2022/05/20

今シーズン最後のコンサート / 氷の津波に襲われる

今シーズン最後のコンサートが、日曜日に行われました。
3月のコンサートも難曲の「シェヘラザード」でしたが、終わってほっとする暇もなく、5月のコンサートに向けての自宅練習を翌日から始めたのでした。

コンサート最初の曲、ベートーヴェン「エグモント」序曲は、若き指揮者の卵にとってのステージデビュー曲となりました。
私たちの専任指揮者の知り合いで、金曜日に初めてリハーサルで合わせた時から、彼は興奮状態!
最初に合わせた後、「ああ、気持ち良かった~♪」と晴れ晴れした表情でした。

2曲目は、マックス・ブルッフ Max Bruch「ヴァイオリン協奏曲第1番ト短調」
ソリストは、3月のコンサートの「シェヘラザード」でも、各楽章の冒頭に出てくる美しいヴァイオリンのソロパートを担当した、Timothy Pinkerton 君。

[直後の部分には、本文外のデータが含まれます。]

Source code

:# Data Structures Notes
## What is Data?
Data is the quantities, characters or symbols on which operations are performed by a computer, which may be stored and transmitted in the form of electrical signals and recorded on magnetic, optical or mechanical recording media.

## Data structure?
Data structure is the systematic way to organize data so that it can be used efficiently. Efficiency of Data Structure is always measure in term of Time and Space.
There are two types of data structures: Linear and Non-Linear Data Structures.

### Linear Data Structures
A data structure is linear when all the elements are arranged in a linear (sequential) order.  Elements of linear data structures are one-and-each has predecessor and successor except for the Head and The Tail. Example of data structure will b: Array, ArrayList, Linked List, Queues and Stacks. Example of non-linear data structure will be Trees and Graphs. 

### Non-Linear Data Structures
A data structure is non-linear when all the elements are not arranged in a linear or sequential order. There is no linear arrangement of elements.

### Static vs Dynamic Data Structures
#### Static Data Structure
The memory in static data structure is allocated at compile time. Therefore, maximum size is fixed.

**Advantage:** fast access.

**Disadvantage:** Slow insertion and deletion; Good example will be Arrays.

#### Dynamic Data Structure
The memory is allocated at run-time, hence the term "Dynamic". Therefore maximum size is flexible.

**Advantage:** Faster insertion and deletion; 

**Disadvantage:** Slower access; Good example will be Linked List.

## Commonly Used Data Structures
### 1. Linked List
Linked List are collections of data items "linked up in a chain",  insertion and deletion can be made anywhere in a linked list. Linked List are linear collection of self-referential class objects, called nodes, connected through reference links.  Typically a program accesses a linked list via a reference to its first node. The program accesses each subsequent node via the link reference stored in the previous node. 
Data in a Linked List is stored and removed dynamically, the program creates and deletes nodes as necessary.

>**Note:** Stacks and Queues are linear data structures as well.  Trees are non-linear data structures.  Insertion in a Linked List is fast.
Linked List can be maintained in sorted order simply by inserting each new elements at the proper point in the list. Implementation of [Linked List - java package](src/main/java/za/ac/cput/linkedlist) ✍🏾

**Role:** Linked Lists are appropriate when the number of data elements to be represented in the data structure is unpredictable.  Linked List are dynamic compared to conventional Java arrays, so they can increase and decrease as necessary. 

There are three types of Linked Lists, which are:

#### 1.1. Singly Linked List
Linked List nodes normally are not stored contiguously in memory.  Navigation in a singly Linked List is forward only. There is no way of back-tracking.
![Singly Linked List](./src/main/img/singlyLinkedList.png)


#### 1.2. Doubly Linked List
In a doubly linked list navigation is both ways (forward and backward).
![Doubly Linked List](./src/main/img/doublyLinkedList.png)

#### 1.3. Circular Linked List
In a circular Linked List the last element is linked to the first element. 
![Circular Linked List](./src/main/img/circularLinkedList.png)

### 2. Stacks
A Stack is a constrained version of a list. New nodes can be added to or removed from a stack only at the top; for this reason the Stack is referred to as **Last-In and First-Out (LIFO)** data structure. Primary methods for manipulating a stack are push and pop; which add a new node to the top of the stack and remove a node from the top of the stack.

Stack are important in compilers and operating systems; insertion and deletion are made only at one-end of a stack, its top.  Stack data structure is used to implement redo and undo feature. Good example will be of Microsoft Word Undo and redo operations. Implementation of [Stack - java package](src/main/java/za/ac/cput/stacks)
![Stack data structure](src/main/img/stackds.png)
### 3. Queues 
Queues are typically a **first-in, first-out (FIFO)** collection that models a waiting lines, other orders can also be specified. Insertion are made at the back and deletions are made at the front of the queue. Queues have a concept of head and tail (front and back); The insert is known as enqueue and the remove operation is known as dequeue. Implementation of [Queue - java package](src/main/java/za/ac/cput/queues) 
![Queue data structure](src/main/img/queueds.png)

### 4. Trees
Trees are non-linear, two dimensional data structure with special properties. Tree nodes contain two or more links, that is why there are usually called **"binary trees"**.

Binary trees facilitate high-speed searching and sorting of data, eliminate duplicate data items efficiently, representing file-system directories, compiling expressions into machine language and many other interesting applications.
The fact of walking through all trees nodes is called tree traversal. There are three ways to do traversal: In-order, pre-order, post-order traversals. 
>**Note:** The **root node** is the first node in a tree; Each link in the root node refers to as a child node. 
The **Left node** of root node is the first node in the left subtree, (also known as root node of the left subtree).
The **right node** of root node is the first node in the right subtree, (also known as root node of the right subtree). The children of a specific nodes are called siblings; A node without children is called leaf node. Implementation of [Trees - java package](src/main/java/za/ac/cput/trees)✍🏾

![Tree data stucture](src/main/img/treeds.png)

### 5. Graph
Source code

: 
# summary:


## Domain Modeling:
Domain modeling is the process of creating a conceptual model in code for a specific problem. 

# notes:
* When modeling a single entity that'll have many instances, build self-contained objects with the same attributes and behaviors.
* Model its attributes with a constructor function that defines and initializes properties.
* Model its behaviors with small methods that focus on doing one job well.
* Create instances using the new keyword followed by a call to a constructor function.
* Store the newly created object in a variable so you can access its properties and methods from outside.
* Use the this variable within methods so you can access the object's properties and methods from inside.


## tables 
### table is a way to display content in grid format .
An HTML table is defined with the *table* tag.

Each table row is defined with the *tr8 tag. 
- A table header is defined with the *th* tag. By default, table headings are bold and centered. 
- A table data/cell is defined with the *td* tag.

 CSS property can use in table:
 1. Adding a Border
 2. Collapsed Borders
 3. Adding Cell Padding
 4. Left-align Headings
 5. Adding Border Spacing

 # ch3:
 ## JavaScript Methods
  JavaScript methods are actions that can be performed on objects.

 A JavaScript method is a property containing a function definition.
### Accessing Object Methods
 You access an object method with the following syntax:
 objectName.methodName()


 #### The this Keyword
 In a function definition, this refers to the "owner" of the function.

まだ17歳の彼、将来は世界的に活躍するヴァイオリニストになるかも・・・ということで、私を含めておばちゃんたちは、こぞって彼とのツーショットを写真に残してもらいました♪

家では40羽ものを飼っていて、何とパイ作りも得意だそう!
YouTube を観ながら研究を重ねたのだそうです。
ヴァイオリンが上手なだけでなく、リーダーシップにも優れ、性格も本当にいい子です。
彼のファンクラブもあるようで、コンサートでは盛大なる声援を受けていました。

彼はまだ小学生の頃にオケに入団しましたが、指揮者からすぐに才能を認められ、数年後にはセカンドヴァイオリンのトップに任命されました。
その頃はまだ背が低くて、後ろの列の奏者から「よく見えない」と苦笑されたことも(笑)
今では、すらりと長身に成長しましたけれどね。

この曲は2014年にも演奏したことがあり、その時にブログに詳しく書いてありますので、こちらも読んでね。
 ⇒ 40代の楽しく悲しい思い出 




後半で演奏したブラームス「交響曲第4番」は、もしかしたら今まで演奏した曲の中で一番難しかったかも・・・
日本で所属していたオーケストラでも定期演奏会の候補曲に挙がったことがあり、みんなで何度か弾いてみたもののあきらめたという前歴のある曲です。
(その後私がミネソタに移住してから、若い団員も増え、リベンジを果たしたようです)

全楽章通して40~45分位の曲で、かなりの集中力が常に必要。
ヴァイオリンの指使い、ポジション、弓のどの辺を使うのか、強弱、リズム、音色・・・注意するべきことがありすぎて、身体的にも精神的にへとへとになります。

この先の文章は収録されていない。